Albarino, my new found grape friend!

It's zesty, mouth watering saline wines are a simple treat on a warm sunny day. 

Albarino is grown in a number of wine producing countries across the globe, (the US is particularly fond of it at the moment, along with Uruguay aparently) however the real home for this wonderfully refreshing variety is Rias Baixas, located on the coastal region of Galicia, Spain. 

99% of the grapes grown in this region are white with 96% being Albarino so it's all about the Albarino... pretty much.  This is all down to a commercial decision by the region, Albarino sold wine... Loureiro, Treixadura, Caíño Blanco and the rest, not so much.  The latter are still grown but in much lesser quantities. 

Tradition dictates that Albarino, as just mentioned, is a fresh, lively and vibrant white wine that shows off its coastal heritage with saline qualities, allowing it to stand alone for its stylistic charms. However, more and more often we are seeing complex styles being produced that will open your eyes and leave you excited for your next Albarino experience!

Growing Albarino in this coastal region doesn't come easily.  The grapes are small, have thick skins and are grown on vines fashioned in a pergola style. This pergola style of trellising, where grapes are suspended 7ft off the ground, is mainly down to the ever pressing influence of the wet Atlantic climate.  Even with these thick skins, the ever wet and humid region of Rias Baixas requires this pergola (Parra) style to keep the grapes off the ground, helping ventilation and therefore the prevention of rot. This tricky wet and humid climate has lead to the north west of Spain gaining the nickname, Green Spain.

Now, although Albarino's thick skin lends a helping hand in the vineyards, they have the potential to be problematic in the cellar.  Too much skin contact with the juice can extract a bitter pithy character which isn't always desirable.  With the finer wines whole bunch pressing is used (as long as the stems and pips are phonically ripe).
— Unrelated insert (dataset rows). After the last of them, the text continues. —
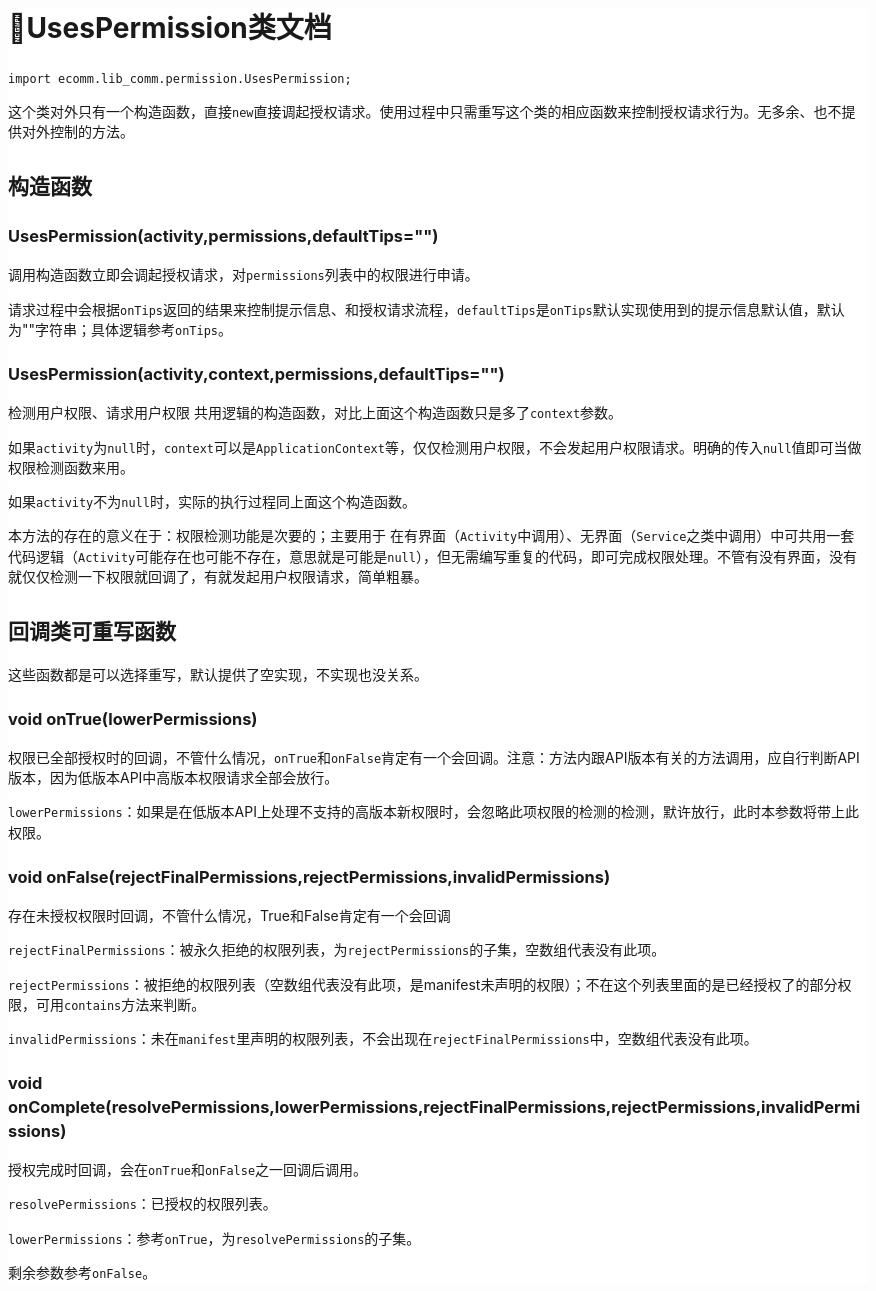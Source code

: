# :open_book:UsesPermission类文档
`import ecomm.lib_comm.permission.UsesPermission;`

这个类对外只有一个构造函数，直接`new`直接调起授权请求。使用过程中只需重写这个类的相应函数来控制授权请求行为。无多余、也不提供对外控制的方法。

## 构造函数
### UsesPermission(activity,permissions,defaultTips="")
调用构造函数立即会调起授权请求，对`permissions`列表中的权限进行申请。

请求过程中会根据`onTips`返回的结果来控制提示信息、和授权请求流程，`defaultTips`是`onTips`默认实现使用到的提示信息默认值，默认为""字符串；具体逻辑参考`onTips`。

### UsesPermission(activity,context,permissions,defaultTips="")
检测用户权限、请求用户权限 共用逻辑的构造函数，对比上面这个构造函数只是多了`context`参数。

如果`activity`为`null`时，`context`可以是`ApplicationContext`等，仅仅检测用户权限，不会发起用户权限请求。明确的传入`null`值即可当做权限检测函数来用。

如果`activity`不为`null`时，实际的执行过程同上面这个构造函数。

本方法的存在的意义在于：权限检测功能是次要的；主要用于 在有界面（`Activity`中调用）、无界面（`Service`之类中调用）中可共用一套代码逻辑（`Activity`可能存在也可能不存在，意思就是可能是`null`），但无需编写重复的代码，即可完成权限处理。不管有没有界面，没有就仅仅检测一下权限就回调了，有就发起用户权限请求，简单粗暴。


## 回调类可重写函数
这些函数都是可以选择重写，默认提供了空实现，不实现也没关系。

### void onTrue(lowerPermissions)
权限已全部授权时的回调，不管什么情况，`onTrue`和`onFalse`肯定有一个会回调。注意：方法内跟API版本有关的方法调用，应自行判断API版本，因为低版本API中高版本权限请求全部会放行。

`lowerPermissions`：如果是在低版本API上处理不支持的高版本新权限时，会忽略此项权限的检测的检测，默许放行，此时本参数将带上此权限。

### void onFalse(rejectFinalPermissions,rejectPermissions,invalidPermissions)
存在未授权权限时回调，不管什么情况，True和False肯定有一个会回调

`rejectFinalPermissions`：被永久拒绝的权限列表，为`rejectPermissions`的子集，空数组代表没有此项。

`rejectPermissions`：被拒绝的权限列表（空数组代表没有此项，是manifest未声明的权限）；不在这个列表里面的是已经授权了的部分权限，可用`contains`方法来判断。

`invalidPermissions`：未在`manifest`里声明的权限列表，不会出现在`rejectFinalPermissions`中，空数组代表没有此项。


### void onComplete(resolvePermissions,lowerPermissions,rejectFinalPermissions,rejectPermissions,invalidPermissions)
授权完成时回调，会在`onTrue`和`onFalse`之一回调后调用。

`resolvePermissions`：已授权的权限列表。

`lowerPermissions`：参考`onTrue`，为`resolvePermissions`的子集。

剩余参数参考`onFalse`。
The stems create gaps between the grapes for the juice to run off the skins with minimal skin contact therefore little extraction. Skin contact can be used at the cold maceration stage (before the fermentation), in order to extract further aromatics, however this comes with the previously mentioned problems.  Producers such as Zarate and Nanclares are looking for the natural terroir expression and not extra power so tend to stay away from skin contact, the results are pure, precise and age worthy wines that will make you smile.

I mentioned earlier that 96% of the white grapes grown in this region were of Albarino so you may think that most of the whites coming out of this region would taste the same... not quite.  Rias Baixas is sub divided in to 5 sub-appellations which allow for a plethora of different climates and growing conditions... the sub regions are as follows:

- Condado do Tea - bold and fruity
- O Rosal - boarders with Portugal
- Soutomaior - smallest of the five with saline and mineral driven wines
- Val do Salnes - probably the most visited sub-region, again saline and mineral wines
- Riberia do Ulla - most northerly sub-reigion, inland with fruitier and floral styles.

The above regions, although sharing similar soil types, all enjoy their own very individual climates which in turn styles with wine produced.  In short you are looking at rounder, fruitier wines from those sub-regions away from the coast;  with the coast zones tapping up all the saline and mineral characteristics they can get.

Personally, I like the saline, mineral driven wines of the coastal zones.  Add a level cellar influence such as vessel influence like barrel or Tinaja (a large clay pot) or lees stirring and you have a more complex style.  With the skins being nice and thick you also have the potential to add a level of phenolics to the mix offering a pithy, textural and dense mouth feel.  In the hands of a skilled winemaker such as Alberto Nanclares, you will experience Burgundian levels of complexity and aging potential.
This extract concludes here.